Ela ainda acredita que a participação da família é importante na prevenção, dando o exemplo no uso dos dispositivos eletrônicos como o celular. “A interação com os responsáveis também faz parte. Pois vejo pais que querem que os filhos saiam do celular e façam atividades variadas, mas que, ao estarem juntos, não conversam e ficam no celular, em redes sociais ou conversas privadas, sem interagirem com seus jovens. Dar exemplo, fazendo”, sugere a especialista.
A psicóloga afirma que “a repetição é sempre a mola propulsora para desencadear comportamentos excessivos, logo, a variação de qualidade pode e deve ser precursora na prevenção sobre jogos virtuais”, enfatiza.
As armadilhas das apostas: jogo de azar ou investimento financeiro?
A prática de apostas é frequentemente vista como uma forma rápida e emocionante de ganhar dinheiro, mas, de acordo com o especialista em finanças Marlon Glaciano, essa percepção raramente se traduz em ganhos financeiros sustentáveis: “A realidade é que a maioria dos apostadores acaba perdendo mais do que ganha. As casas de apostas e cassinos são projetados para garantir lucros para seus operadores, o que significa que as chances sempre estarão a favor da casa. Portanto, mesmo que você tenha algumas vitórias, as perdas acumuladas ao longo do tempo tendem a superar esses ganhos”, ressalta.

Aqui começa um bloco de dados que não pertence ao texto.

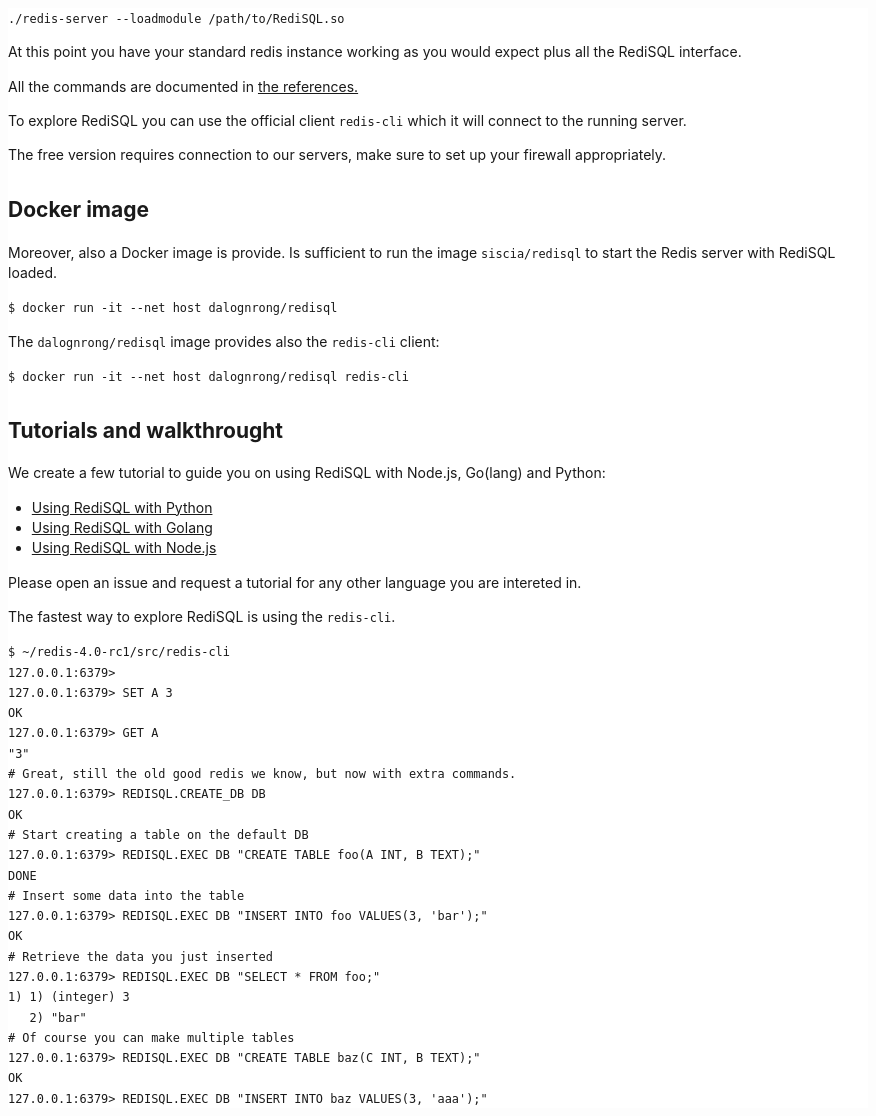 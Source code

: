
 ```
./redis-server --loadmodule /path/to/RediSQL.so 
```

At this point you have your standard redis instance working as you would expect plus all the RediSQL interface.

All the commands are documented in [the references.][api]

To explore RediSQL you can use the official client `redis-cli` which it will connect to the running server.

The free version requires connection to our servers, make sure to set up your firewall appropriately.

## Docker image

Moreover, also a Docker image is provide. Is sufficient to run the image `siscia/redisql` to start the Redis server with RediSQL loaded.

```
$ docker run -it --net host dalognrong/redisql
```

The `dalognrong/redisql` image provides also the `redis-cli` client:

```
$ docker run -it --net host dalognrong/redisql redis-cli
```

## Tutorials and walkthrought

We create a few tutorial to guide you on using RediSQL with Node.js, Go(lang) and Python:

- [Using RediSQL with Python](http://redisql.redbeardlab.com/rediSQL/blog/python/using-redisql-with-python/)
- [Using RediSQL with Golang](http://redisql.redbeardlab.com/rediSQL/blog/golang/using-redisql-with-golang/)
- [Using RediSQL with Node.js](http://redisql.redbeardlab.com/rediSQL/blog/node/using-redisql-with-node/)

Please open an issue and request a tutorial for any other language you are intereted in.

The fastest way to explore RediSQL is using the `redis-cli`.

```
$ ~/redis-4.0-rc1/src/redis-cli 
127.0.0.1:6379> 
127.0.0.1:6379> SET A 3
OK
127.0.0.1:6379> GET A
"3"
# Great, still the old good redis we know, but now with extra commands.
127.0.0.1:6379> REDISQL.CREATE_DB DB
OK
# Start creating a table on the default DB
127.0.0.1:6379> REDISQL.EXEC DB "CREATE TABLE foo(A INT, B TEXT);"
DONE
# Insert some data into the table
127.0.0.1:6379> REDISQL.EXEC DB "INSERT INTO foo VALUES(3, 'bar');"
OK
# Retrieve the data you just inserted
127.0.0.1:6379> REDISQL.EXEC DB "SELECT * FROM foo;"
1) 1) (integer) 3
   2) "bar"
# Of course you can make multiple tables
127.0.0.1:6379> REDISQL.EXEC DB "CREATE TABLE baz(C INT, B TEXT);"
OK
127.0.0.1:6379> REDISQL.EXEC DB "INSERT INTO baz VALUES(3, 'aaa');"
```

[store]: https://payhip.com/RediSQL
[api]: http://redisql.redbeardlab.com/rediSQL/references/
[redis-download]: https://redis.io/download
[release-1.0.0]: http://redbeardlab.com/2019/04/09/redisql-release-1-0-0-change-in-strategy-and-business-model/
[redisql-telemetrics]: http://redbeardlab.com/2019/04/09/telemetrics-for-redisql/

Além disso, o impacto negativo nas finanças pessoais dos apostadores pode ser significativo. “Muitos acabam contraindo dívidas, maximizando cartões de crédito e até mesmo perdendo propriedades importantes. Esse comportamento pode levar a um ciclo vicioso de tentativas de recuperar perdas, resultando em ainda mais dívidas e problemas financeiros”, afirma.
Para ele, é essencial abordar as apostas com muita cautela: “Em vez de ver as apostas como uma fonte de renda, é mais seguro e sensato tratá-las como uma forma de entretenimento que pode custar caro. Assim, você protege suas finanças e evita o estresse e as dificuldades que acompanham as perdas significativas”, recomenda o especialista em finanças.
Para aqueles que contraíram dívidas significativas devido ao jogo, Glaciano aconselha tomar medidas para reverter a situação: “O primeiro passo é reconhecer o problema e buscar ajuda profissional, como terapia individual ou em grupo, e apoio de organizações como Jogadores Anônimos. Paralelamente, consultar um planejador financeiro pode ajudar a criar um plano de pagamento de dívidas realista, negociar com credores e evitar juros altos. Estabelecer um orçamento rigoroso e priorizar o pagamento das dívidas mais urgentes ou com juros mais altos é fundamental para começar a recuperar a estabilidade financeira”, orienta o especialista.